# Task to complete
Below are entries. Reproduce exactly the lines between the line holding "marching*, the automation" and the line holding "off the other", inclusive, and only those.

# Input data
☆ ☆ ☆ ☆ ☆

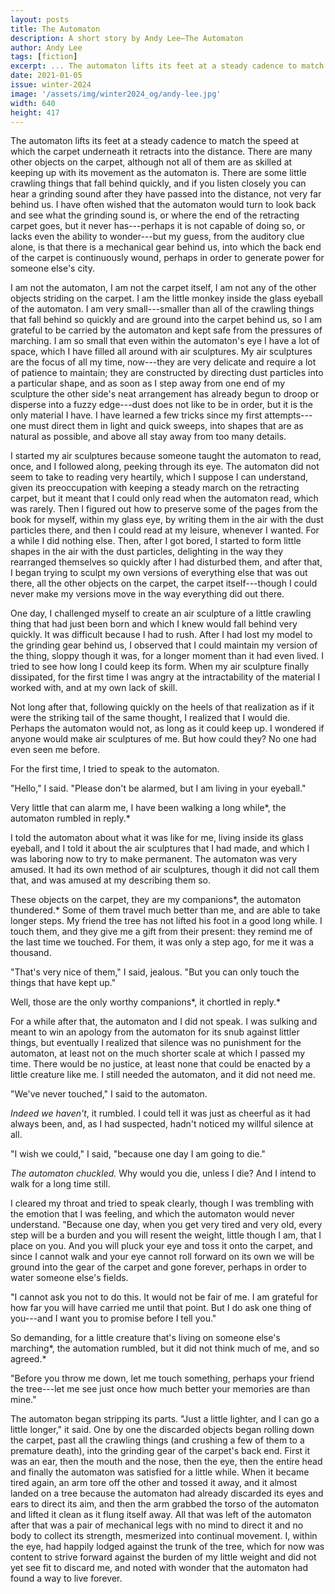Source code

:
 ```yaml
---
layout: posts
title: The Automaton
description: A short story by Andy Lee—The Automaton
author: Andy Lee
tags: [fiction]
excerpt: ... The automaton lifts its feet at a steady cadence to match the speed at which the carpet underneath it retracts ...
date: 2021-01-05
issue: winter-2024
image: '/assets/img/winter2024_og/andy-lee.jpg'
width: 640
height: 417
---
```


The automaton lifts its feet at a steady cadence to match the speed at
which the carpet underneath it retracts into the distance. There are
many other objects on the carpet, although not all of them are as
skilled at keeping up with its movement as the automaton is. There are
some little crawling things that fall behind quickly, and if you listen
closely you can hear a grinding sound after they have passed into the
distance, not very far behind us. I have often wished that the automaton
would turn to look back and see what the grinding sound is, or where the
end of the retracting carpet goes, but it never has---perhaps it is not
capable of doing so, or lacks even the ability to wonder---but my guess,
from the auditory clue alone, is that there is a mechanical gear behind
us, into which the back end of the carpet is continuously wound, perhaps
in order to generate power for someone else's city.

I am not the automaton, I am not the carpet itself, I am not any of the
other objects striding on the carpet. I am the little monkey inside the
glass eyeball of the automaton. I am very small---smaller than all of
the crawling things that fall behind so quickly and are ground into the
carpet behind us, so I am grateful to be carried by the automaton and
kept safe from the pressures of marching. I am so small that even within
the automaton's eye I have a lot of space, which I have filled all
around with air sculptures. My air sculptures are the focus of all my
time, now---they are very delicate and require a lot of patience to
maintain; they are constructed by directing dust particles into a
particular shape, and as soon as I step away from one end of my
sculpture the other side's neat arrangement has already begun to droop
or disperse into a fuzzy edge---dust does not like to be in order, but
it is the only material I have. I have learned a few tricks since my
first attempts---one must direct them in light and quick sweeps, into
shapes that are as natural as possible, and above all stay away from too
many details.

I started my air sculptures because someone taught the automaton to
read, once, and I followed along, peeking through its eye. The automaton
did not seem to take to reading very heartily, which I suppose I can
understand, given its preoccupation with keeping a steady march on the
retracting carpet, but it meant that I could only read when the
automaton read, which was rarely. Then I figured out how to preserve
some of the pages from the book for myself, within my glass eye, by
writing them in the air with the dust particles there, and then I could
read at my leisure, whenever I wanted. For a while I did nothing else.
Then, after I got bored, I started to form little shapes in the air with
the dust particles, delighting in the way they rearranged themselves so
quickly after I had disturbed them, and after that, I began trying to
sculpt my own versions of everything else that was out there, all the
other objects on the carpet, the carpet itself---though I could never
make my versions move in the way everything did out there.

One day, I challenged myself to create an air sculpture of a little
crawling thing that had just been born and which I knew would fall
behind very quickly. It was difficult because I had to rush. After I had
lost my model to the grinding gear behind us, I observed that I could
maintain my version of the thing, sloppy though it was, for a longer
moment than it had even lived. I tried to see how long I could keep its
form. When my air sculpture finally dissipated, for the first time I was
angry at the intractability of the material I worked with, and at my own
lack of skill.

Not long after that, following quickly on the heels of that realization
as if it were the striking tail of the same thought, I realized that I
would die. Perhaps the automaton would not, as long as it could keep up.
I wondered if anyone would make air sculptures of me. But how could
they? No one had even seen me before.

For the first time, I tried to speak to the automaton.

"Hello," I said. "Please don't be alarmed, but I am living in your
eyeball."

Very little that can alarm me, I have been walking a long while*, the
automaton rumbled in reply.*

I told the automaton about what it was like for me, living inside its
glass eyeball, and I told it about the air sculptures that I had made,
and which I was laboring now to try to make permanent. The automaton was
very amused. It had its own method of air sculptures, though it did not
call them that, and was amused at my describing them so.

These objects on the carpet, they are my companions*, the automaton
thundered.* Some of them travel much better than me, and are able to
take longer steps. My friend the tree has not lifted his foot in a good
long while. I touch them, and they give me a gift from their present:
they remind me of the last time we touched. For them, it was only a step
ago, for me it was a thousand.

"That's very nice of them," I said, jealous. "But you can only touch the
things that have kept up."

Well, those are the only worthy companions*, it chortled in reply.*

For a while after that, the automaton and I did not speak. I was sulking
and meant to win an apology from the automaton for its snub against
littler things, but eventually I realized that silence was no punishment
for the automaton, at least not on the much shorter scale at which I
passed my time. There would be no justice, at least none that could be
enacted by a little creature like me. I still needed the automaton, and
it did not need me.

"We've never touched," I said to the automaton.

*Indeed we haven't*, it rumbled. I could tell it was just as cheerful as
it had always been, and, as I had suspected, hadn't noticed my willful
silence at all.

"I wish we could," I said, "because one day I am going to die."

*The automaton chuckled.* Why would you die, unless I die? And I intend
to walk for a long time still.

I cleared my throat and tried to speak clearly, though I was trembling
with the emotion that I was feeling, and which the automaton would never
understand. "Because one day, when you get very tired and very old,
every step will be a burden and you will resent the weight, little
though I am, that I place on you. And you will pluck your eye and toss
it onto the carpet, and since I cannot walk and your eye cannot roll
forward on its own we will be ground into the gear of the carpet and
gone forever, perhaps in order to water someone else's fields.

"I cannot ask you not to do this. It would not be fair of me. I am
grateful for how far you will have carried me until that point. But I do
ask one thing of you---and I want you to promise before I tell you."

So demanding, for a little creature that's living on someone else's
marching*, the automation rumbled, but it did not think much of me, and
so agreed.*

"Before you throw me down, let me touch something, perhaps your friend
the tree---let me see just once how much better your memories are than
mine."

The automaton began stripping its parts. "Just a little lighter, and I
can go a little longer," it said. One by one the discarded objects began
rolling down the carpet, past all the crawling things (and crushing a
few of them to a premature death), into the grinding gear of the
carpet's back end. First it was an ear, then the mouth and the nose,
then the eye, then the entire head and finally the automaton was
satisfied for a little while. When it became tired again, an arm tore
off the other and tossed it away, and it almost landed on a tree because
the automaton had already discarded its eyes and ears to direct its aim,
and then the arm grabbed the torso of the automaton and lifted it clean
as it flung itself away. All that was left of the automaton after that
was a pair of mechanical legs with no mind to direct it and no body to
collect its strength, mesmerized into continual movement. I, within the
eye, had happily lodged against the trunk of the tree, which for now was
content to strive forward against the burden of my little weight and did
not yet see fit to discard me, and noted with wonder that the automaton
had found a way to live forever.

☆ ☆ ☆ ☆ ☆

# Output
marching*, the automation rumbled, but it did not think much of me, and
so agreed.*

"Before you throw me down, let me touch something, perhaps your friend
the tree---let me see just once how much better your memories are than
mine."

The automaton began stripping its parts. "Just a little lighter, and I
can go a little longer," it said. One by one the discarded objects began
rolling down the carpet, past all the crawling things (and crushing a
few of them to a premature death), into the grinding gear of the
carpet's back end. First it was an ear, then the mouth and the nose,
then the eye, then the entire head and finally the automaton was
satisfied for a little while. When it became tired again, an arm tore
off the other and tossed it away, and it almost landed on a tree because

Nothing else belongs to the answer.